==== Task inputs ====

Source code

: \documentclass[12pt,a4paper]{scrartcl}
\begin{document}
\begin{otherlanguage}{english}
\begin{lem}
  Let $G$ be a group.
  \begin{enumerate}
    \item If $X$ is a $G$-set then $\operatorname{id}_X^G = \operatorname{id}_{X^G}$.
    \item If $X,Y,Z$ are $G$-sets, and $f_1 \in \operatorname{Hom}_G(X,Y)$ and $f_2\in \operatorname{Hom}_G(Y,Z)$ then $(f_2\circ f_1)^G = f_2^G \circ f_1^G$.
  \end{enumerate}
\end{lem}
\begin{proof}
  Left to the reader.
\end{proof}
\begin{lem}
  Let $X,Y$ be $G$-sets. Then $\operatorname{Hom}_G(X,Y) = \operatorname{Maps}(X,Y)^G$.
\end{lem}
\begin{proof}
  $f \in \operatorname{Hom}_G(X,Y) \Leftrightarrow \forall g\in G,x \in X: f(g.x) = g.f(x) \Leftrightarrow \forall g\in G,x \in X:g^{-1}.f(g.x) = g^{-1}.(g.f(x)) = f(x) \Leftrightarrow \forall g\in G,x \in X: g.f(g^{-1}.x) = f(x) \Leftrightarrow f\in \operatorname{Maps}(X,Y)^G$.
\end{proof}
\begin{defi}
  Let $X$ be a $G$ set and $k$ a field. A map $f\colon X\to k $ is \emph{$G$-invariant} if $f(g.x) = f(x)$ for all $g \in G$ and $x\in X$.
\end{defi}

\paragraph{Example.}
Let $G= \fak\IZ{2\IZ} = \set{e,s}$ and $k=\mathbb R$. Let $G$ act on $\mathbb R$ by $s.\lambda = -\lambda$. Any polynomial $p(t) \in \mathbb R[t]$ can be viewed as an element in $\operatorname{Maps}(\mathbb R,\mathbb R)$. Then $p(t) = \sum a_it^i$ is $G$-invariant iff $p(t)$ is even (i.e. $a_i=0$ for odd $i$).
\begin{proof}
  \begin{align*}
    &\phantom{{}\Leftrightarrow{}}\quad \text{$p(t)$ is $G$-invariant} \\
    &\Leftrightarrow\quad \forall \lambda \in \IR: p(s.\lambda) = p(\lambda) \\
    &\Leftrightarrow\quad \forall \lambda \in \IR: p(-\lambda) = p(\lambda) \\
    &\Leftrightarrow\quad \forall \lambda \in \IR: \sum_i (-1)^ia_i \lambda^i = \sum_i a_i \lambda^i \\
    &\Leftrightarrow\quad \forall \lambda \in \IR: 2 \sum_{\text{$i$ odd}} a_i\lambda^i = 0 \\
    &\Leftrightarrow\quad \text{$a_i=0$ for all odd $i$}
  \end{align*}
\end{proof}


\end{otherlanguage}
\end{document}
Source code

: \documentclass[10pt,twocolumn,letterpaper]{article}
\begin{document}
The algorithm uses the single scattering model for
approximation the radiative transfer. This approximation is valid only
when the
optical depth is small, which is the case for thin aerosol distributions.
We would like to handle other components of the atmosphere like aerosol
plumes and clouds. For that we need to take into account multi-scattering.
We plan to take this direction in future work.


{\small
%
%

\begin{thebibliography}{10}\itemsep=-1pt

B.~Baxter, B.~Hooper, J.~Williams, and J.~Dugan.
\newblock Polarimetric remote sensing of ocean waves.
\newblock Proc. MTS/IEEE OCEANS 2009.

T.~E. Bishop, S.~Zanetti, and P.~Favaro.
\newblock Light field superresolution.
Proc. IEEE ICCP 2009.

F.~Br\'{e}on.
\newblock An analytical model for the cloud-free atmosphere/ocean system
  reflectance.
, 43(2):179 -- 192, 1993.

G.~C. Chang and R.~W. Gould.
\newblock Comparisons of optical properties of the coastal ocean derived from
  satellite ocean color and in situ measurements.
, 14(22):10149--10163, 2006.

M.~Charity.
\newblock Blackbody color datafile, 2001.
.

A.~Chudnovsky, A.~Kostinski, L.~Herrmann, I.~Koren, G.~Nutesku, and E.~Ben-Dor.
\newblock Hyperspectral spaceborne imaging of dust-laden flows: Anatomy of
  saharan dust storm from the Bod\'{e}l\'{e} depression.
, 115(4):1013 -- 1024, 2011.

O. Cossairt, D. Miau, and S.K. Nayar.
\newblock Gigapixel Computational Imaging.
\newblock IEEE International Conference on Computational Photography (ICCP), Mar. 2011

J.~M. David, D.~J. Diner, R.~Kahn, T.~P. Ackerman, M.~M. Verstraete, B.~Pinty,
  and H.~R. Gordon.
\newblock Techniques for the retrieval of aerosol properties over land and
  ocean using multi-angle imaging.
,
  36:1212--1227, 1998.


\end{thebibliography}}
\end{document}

====

■ **Required action**
Would you restate word for word every line from the one holding "flows: Anatomy of" to the end of the entries, both ends included?

■ **Exercise result**
\newblock Hyperspectral spaceborne imaging of dust-laden flows: Anatomy of
  saharan dust storm from the Bod\'{e}l\'{e} depression.
, 115(4):1013 -- 1024, 2011.

O. Cossairt, D. Miau, and S.K. Nayar.
\newblock Gigapixel Computational Imaging.
\newblock IEEE International Conference on Computational Photography (ICCP), Mar. 2011

J.~M. David, D.~J. Diner, R.~Kahn, T.~P. Ackerman, M.~M. Verstraete, B.~Pinty,
  and H.~R. Gordon.
\newblock Techniques for the retrieval of aerosol properties over land and
  ocean using multi-angle imaging.
,
  36:1212--1227, 1998.


\end{thebibliography}}
\end{document}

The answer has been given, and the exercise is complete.